Segue ancora le vicende del Taranto? Se si, cosa pensa della stagione appena conclusa?
"Si anche se da lontano. Sono partiti malino poi con il cambio d'allenatore qualcosa è cambiato, hanno disputato un buon campionato, sinceramente penso meritasse qualcosa di più. Ma ha avuto il demerito di perdere punti all'inizio della stagione e se vuoi vincere il campionato, questo non te lo puoi permettere, devi rimanere concentrato dal primo momento. Sono stati fatti errori all'inizio, ora hanno un'ottima squadra che spero non venga smantellata, ma che la completino nei punti deboli per poter vincere l'anno prossimo finalmente il campionato".

Ma secondo lei perché una squadra come il Taranto con una piazza così importante milita in Serie D e fatica a risalire?
"Perché Taranto vuole tutto e subito, questo non è possibile. Se nel calcio non c'è programmazione è difficile andare avanti. Puoi vincere qualche volta, ma se non programmi con alle spalle una società forte e solida non vai da nessuna parte, e le difficoltà le vediamo ogni anno".

E la sua esperienza da preparatore dei portieri del Taranto?
"Ho iniziato quando rinacque il Taranto nel '93 con direttore sportivo Pellegrini, iniziando questa avventura con vari allenatori tra cui Selvaggi. E' stato bellissimo rientrare nella squadra nella quale ero cresciuto, dal 1993 al 2000. Ho concluso con Carrano, poi è iniziata la mia avventura ad Andria nel 2002. Con Blasi sono tornato per altri 4 anni".

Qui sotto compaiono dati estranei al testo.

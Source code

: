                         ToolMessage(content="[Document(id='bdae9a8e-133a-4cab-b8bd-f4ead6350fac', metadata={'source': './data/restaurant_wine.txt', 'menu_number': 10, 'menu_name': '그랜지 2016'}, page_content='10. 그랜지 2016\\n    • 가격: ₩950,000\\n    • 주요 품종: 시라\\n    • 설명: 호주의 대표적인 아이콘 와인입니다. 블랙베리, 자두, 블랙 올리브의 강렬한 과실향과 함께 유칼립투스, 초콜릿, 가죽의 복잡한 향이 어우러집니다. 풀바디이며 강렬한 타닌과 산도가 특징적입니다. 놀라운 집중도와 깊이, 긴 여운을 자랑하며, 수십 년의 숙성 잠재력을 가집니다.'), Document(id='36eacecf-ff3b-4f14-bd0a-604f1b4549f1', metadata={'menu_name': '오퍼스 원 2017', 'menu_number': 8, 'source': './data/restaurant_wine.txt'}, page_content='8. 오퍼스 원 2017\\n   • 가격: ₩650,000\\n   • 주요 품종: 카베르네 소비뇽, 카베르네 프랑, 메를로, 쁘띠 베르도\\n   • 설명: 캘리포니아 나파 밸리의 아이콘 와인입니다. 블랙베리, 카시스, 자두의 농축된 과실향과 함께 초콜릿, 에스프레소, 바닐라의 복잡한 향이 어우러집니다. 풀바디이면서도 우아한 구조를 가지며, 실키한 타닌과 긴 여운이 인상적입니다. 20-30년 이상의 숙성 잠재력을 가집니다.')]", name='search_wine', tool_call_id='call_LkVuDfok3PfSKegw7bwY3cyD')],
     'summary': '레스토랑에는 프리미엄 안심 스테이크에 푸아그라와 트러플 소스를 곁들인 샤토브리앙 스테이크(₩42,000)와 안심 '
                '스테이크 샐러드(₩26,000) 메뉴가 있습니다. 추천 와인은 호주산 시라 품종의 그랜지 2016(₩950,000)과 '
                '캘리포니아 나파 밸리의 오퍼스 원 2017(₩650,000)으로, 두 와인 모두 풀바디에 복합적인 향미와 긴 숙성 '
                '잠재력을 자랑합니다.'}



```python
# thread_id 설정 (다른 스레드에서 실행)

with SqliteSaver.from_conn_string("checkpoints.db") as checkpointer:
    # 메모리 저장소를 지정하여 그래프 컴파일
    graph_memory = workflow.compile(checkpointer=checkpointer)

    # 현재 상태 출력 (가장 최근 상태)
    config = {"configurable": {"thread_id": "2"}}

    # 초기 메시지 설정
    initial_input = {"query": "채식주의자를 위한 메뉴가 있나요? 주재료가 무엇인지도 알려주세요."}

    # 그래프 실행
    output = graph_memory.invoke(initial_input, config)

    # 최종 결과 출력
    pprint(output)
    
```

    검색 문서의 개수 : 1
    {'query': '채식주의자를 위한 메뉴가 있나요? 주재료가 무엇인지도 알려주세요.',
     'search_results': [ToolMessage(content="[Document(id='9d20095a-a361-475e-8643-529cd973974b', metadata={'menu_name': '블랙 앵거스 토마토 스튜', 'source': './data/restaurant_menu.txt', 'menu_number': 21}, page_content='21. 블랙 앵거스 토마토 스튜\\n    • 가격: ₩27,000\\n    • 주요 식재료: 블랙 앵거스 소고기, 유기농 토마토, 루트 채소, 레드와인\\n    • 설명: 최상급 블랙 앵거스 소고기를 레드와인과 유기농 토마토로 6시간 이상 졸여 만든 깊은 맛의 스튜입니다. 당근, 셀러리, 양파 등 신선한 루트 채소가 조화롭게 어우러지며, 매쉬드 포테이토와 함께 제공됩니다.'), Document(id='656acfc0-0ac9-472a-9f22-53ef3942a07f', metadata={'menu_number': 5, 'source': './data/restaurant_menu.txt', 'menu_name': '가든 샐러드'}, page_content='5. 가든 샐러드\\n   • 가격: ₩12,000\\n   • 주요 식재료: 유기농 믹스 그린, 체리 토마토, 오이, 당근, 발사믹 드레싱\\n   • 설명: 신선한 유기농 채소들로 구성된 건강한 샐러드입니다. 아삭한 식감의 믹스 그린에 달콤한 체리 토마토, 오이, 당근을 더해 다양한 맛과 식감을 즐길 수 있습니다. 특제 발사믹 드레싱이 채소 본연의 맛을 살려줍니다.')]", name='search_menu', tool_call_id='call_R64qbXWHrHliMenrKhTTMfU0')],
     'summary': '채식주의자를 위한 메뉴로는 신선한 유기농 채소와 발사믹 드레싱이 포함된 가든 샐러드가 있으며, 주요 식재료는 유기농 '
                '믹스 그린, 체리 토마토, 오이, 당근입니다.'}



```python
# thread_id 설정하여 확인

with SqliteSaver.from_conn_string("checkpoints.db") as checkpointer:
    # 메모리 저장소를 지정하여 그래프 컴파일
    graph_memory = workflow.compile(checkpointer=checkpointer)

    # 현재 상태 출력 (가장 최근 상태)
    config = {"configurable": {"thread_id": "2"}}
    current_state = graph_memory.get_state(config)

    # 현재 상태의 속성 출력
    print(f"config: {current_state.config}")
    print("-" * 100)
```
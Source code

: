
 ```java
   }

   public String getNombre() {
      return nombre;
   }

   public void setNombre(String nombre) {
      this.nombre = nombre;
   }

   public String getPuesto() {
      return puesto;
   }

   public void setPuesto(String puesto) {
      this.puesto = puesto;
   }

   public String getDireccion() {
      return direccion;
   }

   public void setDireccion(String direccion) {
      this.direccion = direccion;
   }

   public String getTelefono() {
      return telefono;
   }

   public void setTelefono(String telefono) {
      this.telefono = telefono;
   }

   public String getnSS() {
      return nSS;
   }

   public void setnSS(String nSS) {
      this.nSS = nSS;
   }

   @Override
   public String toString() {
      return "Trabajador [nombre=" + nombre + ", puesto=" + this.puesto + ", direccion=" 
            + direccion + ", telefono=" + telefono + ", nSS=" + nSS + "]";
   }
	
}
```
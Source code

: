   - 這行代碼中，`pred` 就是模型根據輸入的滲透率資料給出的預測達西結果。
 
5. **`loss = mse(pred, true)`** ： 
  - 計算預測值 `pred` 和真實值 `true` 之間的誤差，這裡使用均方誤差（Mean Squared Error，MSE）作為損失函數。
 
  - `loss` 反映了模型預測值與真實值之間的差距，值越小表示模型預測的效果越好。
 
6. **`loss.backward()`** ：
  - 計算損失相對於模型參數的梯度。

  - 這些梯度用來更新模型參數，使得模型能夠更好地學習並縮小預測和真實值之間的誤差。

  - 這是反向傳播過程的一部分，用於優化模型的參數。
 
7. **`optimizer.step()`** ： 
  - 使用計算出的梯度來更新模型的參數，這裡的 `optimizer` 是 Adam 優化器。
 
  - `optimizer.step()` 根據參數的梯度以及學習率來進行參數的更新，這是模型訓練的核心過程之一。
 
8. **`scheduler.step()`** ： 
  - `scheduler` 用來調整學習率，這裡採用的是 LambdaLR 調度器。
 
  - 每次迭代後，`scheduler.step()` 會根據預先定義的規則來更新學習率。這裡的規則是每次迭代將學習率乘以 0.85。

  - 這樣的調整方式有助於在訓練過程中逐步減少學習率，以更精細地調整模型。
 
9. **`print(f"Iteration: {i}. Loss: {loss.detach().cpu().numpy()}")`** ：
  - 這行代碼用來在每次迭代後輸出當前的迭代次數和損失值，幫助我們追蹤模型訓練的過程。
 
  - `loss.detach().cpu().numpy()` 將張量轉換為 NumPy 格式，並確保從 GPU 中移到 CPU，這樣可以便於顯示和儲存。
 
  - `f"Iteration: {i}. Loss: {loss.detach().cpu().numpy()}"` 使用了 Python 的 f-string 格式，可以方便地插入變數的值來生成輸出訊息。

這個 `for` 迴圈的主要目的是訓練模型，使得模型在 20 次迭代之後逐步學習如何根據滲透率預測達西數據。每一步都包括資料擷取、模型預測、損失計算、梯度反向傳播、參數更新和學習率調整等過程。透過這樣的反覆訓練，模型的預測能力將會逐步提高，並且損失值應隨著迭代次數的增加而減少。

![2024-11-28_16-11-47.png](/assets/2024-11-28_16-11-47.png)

Visto che ha vissuto tutti questi anni a Taranto, ha vissuto varie società con altrettanti presidenti, un parere soggettivo, tra tutti, quale ha portato a Taranto l'atmosfera più bella?
"Ho visto tanti presidenti, Fico, Di Maggio, Buonfrate, Blasi, Papalia, quest'ultimo una persona vera. Parliamo di grandi persone. Rispondendo alla sua domanda, tolti i presidenti di Serie B, il periodo più bello è stato quello con Ruta e Blasi".

Le piacerebbe collaborare ancora con il Taranto, cosa la lega a questa squadra e a questa città?
"Sono cresciuto nel Taranto, sono arrivato qui che avevo 16 anni e mezzo e qui ho vissuto gli anni più belli, senza contare che adesso abito anche a Grottaglie. 21-22 anni a Taranto in una stessa società, i colori e la città mi ha dato veramente tanto".